►

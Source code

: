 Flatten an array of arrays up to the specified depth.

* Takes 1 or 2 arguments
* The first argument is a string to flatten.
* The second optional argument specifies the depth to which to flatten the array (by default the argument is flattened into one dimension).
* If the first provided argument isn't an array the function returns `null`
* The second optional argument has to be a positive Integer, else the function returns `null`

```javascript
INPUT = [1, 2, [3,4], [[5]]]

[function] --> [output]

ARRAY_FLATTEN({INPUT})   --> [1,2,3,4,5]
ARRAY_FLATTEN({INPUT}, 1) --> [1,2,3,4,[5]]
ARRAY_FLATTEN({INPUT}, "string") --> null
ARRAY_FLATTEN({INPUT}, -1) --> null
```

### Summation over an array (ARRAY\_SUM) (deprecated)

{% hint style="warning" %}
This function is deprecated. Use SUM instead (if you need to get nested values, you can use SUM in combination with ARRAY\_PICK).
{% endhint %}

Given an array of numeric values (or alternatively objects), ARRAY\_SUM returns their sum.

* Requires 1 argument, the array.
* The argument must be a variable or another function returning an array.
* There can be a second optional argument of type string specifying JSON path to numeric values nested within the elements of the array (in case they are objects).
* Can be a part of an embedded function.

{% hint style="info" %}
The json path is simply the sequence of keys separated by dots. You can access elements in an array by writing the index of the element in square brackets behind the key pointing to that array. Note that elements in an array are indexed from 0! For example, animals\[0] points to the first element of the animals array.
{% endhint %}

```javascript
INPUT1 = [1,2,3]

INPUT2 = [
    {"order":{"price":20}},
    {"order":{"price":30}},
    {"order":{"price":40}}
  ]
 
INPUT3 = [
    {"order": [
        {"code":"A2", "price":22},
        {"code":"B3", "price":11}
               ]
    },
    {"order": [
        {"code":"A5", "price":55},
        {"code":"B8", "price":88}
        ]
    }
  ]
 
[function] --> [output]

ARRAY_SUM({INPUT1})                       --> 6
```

◄

**THE PROBLEM**
Taking the entries from their first line through the line with "returning an array.", inclusive, restate each line word for word and give nothing else.

**SOLUTION BELOW**
Source code

: Flatten an array of arrays up to the specified depth.

* Takes 1 or 2 arguments
* The first argument is a string to flatten.
* The second optional argument specifies the depth to which to flatten the array (by default the argument is flattened into one dimension).
* If the first provided argument isn't an array the function returns `null`
* The second optional argument has to be a positive Integer, else the function returns `null`

```javascript
INPUT = [1, 2, [3,4], [[5]]]

[function] --> [output]

ARRAY_FLATTEN({INPUT})   --> [1,2,3,4,5]
ARRAY_FLATTEN({INPUT}, 1) --> [1,2,3,4,[5]]
ARRAY_FLATTEN({INPUT}, "string") --> null
ARRAY_FLATTEN({INPUT}, -1) --> null
```

### Summation over an array (ARRAY\_SUM) (deprecated)

{% hint style="warning" %}
This function is deprecated. Use SUM instead (if you need to get nested values, you can use SUM in combination with ARRAY\_PICK).
{% endhint %}

Given an array of numeric values (or alternatively objects), ARRAY\_SUM returns their sum.

* Requires 1 argument, the array.
* The argument must be a variable or another function returning an array.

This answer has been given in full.